■ Instructions to follow: Pick out each line in these entries that contains the string "LoadDocumentError".

■ Stored data:
##########

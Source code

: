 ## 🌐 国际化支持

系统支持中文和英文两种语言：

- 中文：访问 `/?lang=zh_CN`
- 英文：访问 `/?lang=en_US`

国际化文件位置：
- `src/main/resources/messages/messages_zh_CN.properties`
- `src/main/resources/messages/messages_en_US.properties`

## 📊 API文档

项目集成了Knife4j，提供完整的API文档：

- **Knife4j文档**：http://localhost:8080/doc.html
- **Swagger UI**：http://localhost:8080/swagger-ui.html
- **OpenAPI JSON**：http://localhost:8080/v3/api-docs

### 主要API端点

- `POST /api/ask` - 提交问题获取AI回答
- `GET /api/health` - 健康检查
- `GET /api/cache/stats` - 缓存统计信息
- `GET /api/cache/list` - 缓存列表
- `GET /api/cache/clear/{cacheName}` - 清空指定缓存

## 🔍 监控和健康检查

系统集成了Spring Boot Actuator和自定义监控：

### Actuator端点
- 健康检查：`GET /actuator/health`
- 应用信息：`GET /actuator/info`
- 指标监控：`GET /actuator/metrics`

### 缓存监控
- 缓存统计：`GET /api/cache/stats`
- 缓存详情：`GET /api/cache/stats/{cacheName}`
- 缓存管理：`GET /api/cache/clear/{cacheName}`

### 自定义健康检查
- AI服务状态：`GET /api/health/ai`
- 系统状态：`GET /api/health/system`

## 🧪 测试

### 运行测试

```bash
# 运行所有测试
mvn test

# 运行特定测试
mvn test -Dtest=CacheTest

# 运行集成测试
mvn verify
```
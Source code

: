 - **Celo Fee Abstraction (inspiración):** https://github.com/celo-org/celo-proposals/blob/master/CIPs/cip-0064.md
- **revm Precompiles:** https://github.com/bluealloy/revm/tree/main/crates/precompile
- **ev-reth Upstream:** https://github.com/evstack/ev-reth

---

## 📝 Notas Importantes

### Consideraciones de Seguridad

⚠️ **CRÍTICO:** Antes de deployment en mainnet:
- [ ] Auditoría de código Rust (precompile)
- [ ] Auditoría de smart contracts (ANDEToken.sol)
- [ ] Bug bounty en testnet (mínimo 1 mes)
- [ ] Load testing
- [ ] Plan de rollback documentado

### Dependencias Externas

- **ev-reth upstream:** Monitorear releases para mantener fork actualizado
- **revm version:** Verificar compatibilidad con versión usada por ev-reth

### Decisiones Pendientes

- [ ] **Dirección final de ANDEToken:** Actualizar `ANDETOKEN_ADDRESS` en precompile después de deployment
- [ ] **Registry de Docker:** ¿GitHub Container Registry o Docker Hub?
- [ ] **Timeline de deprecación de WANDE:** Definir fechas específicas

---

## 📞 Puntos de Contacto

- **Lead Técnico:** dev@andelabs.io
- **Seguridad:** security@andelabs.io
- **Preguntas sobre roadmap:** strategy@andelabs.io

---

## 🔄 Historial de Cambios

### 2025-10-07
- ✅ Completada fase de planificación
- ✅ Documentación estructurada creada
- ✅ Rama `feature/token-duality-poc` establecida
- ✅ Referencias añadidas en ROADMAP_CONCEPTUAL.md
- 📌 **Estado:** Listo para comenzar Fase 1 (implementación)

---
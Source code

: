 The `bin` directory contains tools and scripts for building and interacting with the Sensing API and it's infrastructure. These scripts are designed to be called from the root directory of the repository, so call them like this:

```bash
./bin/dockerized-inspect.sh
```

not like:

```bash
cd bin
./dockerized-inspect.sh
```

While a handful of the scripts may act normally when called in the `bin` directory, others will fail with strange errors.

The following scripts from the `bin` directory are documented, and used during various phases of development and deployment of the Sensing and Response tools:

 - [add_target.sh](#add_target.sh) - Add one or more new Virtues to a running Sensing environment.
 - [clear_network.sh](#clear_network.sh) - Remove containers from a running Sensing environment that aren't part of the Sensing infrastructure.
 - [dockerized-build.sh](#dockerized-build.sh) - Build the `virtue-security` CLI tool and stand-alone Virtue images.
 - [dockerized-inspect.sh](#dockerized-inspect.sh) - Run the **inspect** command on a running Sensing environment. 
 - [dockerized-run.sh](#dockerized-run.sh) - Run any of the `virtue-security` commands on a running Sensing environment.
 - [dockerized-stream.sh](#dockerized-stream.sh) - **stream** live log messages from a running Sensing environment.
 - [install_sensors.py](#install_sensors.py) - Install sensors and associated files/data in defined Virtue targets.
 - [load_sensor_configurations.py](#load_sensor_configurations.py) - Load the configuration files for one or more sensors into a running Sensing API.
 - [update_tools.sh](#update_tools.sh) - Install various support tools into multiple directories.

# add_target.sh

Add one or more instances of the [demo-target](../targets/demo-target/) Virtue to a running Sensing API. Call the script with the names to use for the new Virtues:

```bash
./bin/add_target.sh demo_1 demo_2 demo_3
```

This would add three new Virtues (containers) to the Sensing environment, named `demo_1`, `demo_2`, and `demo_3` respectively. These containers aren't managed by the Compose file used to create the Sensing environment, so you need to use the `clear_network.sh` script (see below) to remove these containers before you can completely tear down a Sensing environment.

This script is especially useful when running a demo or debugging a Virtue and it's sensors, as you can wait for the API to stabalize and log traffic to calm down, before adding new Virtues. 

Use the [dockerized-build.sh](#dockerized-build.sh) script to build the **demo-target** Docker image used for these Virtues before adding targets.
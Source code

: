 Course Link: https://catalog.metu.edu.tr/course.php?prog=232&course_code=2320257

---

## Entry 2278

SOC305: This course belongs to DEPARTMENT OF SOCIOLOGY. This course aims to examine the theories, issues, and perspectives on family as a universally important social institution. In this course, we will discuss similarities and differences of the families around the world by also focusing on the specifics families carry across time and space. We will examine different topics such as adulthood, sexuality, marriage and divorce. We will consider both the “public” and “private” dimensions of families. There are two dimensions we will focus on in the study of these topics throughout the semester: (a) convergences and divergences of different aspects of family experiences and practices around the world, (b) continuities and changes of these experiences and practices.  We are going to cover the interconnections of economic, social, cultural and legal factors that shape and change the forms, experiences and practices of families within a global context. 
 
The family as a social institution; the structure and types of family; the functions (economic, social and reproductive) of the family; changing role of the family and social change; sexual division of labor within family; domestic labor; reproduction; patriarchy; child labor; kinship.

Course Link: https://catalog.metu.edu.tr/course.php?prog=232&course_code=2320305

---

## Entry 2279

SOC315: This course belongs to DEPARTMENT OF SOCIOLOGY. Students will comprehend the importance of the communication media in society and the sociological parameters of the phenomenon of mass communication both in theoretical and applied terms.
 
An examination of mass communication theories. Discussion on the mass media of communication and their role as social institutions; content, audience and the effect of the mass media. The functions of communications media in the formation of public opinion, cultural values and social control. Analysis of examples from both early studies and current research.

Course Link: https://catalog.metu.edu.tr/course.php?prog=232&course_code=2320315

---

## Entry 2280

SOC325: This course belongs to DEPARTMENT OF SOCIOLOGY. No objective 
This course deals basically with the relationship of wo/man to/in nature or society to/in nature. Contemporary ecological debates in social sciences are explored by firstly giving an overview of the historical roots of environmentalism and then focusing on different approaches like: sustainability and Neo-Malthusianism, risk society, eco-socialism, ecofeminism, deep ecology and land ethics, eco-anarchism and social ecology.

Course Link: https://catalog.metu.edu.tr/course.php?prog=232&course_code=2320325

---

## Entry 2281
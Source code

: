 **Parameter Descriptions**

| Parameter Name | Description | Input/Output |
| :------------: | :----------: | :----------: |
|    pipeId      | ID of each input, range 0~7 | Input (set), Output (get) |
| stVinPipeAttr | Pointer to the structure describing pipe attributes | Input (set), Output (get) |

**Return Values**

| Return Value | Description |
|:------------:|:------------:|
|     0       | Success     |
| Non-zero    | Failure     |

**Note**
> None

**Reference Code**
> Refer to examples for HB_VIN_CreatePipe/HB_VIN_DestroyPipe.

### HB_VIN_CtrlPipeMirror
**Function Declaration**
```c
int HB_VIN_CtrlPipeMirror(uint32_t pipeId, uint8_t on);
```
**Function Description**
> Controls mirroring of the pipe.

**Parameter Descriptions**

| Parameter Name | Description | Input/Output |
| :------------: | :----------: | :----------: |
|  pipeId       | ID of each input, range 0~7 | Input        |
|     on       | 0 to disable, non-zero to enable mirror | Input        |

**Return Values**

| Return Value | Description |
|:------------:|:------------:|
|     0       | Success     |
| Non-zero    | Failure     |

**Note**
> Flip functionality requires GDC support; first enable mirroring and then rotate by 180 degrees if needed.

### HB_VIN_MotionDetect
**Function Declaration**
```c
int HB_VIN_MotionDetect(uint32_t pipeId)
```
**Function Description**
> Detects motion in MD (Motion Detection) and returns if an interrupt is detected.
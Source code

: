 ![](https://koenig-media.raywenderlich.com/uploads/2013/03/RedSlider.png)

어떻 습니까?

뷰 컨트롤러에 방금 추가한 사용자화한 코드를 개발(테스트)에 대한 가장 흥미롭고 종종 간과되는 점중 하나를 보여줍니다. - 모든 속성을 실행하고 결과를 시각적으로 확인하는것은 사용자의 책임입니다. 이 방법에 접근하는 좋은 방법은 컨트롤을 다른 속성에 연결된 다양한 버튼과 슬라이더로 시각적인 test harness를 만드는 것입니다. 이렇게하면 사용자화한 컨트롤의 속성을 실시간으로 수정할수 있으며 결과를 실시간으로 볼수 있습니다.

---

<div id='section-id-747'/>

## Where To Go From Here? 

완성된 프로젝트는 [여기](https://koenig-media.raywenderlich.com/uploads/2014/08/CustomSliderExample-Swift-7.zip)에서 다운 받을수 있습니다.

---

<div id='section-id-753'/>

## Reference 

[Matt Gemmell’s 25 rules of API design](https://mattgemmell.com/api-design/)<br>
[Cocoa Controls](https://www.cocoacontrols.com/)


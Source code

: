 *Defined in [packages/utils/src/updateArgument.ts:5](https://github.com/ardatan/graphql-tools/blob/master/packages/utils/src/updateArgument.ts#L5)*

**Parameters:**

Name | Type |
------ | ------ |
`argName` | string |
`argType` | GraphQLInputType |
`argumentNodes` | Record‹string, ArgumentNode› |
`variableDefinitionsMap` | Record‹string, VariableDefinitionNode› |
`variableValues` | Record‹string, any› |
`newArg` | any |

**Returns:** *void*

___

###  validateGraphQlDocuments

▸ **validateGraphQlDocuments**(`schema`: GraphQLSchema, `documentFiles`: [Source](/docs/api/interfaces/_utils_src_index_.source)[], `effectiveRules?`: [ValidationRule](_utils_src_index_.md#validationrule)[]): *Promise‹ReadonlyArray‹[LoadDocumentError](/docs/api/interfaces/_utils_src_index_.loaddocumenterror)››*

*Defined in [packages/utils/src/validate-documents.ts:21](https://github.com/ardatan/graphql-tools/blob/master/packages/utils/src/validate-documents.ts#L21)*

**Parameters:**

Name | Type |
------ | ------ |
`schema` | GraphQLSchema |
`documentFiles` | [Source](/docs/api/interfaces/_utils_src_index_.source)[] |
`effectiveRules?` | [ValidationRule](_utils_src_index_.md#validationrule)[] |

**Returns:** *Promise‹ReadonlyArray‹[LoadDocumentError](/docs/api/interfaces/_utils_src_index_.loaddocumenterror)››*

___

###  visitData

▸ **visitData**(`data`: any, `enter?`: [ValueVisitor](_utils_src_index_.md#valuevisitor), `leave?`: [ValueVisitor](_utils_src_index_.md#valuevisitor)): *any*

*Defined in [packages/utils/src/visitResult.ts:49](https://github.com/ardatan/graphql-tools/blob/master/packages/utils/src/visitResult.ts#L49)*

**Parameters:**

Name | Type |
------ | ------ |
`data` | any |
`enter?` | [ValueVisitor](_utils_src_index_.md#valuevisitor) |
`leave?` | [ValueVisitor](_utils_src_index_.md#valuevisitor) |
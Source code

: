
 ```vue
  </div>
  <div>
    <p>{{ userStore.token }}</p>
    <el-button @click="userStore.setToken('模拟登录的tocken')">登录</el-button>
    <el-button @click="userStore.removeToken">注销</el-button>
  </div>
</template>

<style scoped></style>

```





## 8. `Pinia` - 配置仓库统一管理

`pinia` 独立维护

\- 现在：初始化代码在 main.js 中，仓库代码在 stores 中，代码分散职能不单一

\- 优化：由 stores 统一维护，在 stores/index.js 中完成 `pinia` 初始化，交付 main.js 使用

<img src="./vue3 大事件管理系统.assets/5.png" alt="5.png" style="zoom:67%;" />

##########

■ Response:
▸ **validateGraphQlDocuments**(`schema`: GraphQLSchema, `documentFiles`: [Source](/docs/api/interfaces/_utils_src_index_.source)[], `effectiveRules?`: [ValidationRule](_utils_src_index_.md#validationrule)[]): *Promise‹ReadonlyArray‹[LoadDocumentError](/docs/api/interfaces/_utils_src_index_.loaddocumenterror)››*
**Returns:** *Promise‹ReadonlyArray‹[LoadDocumentError](/docs/api/interfaces/_utils_src_index_.loaddocumenterror)››*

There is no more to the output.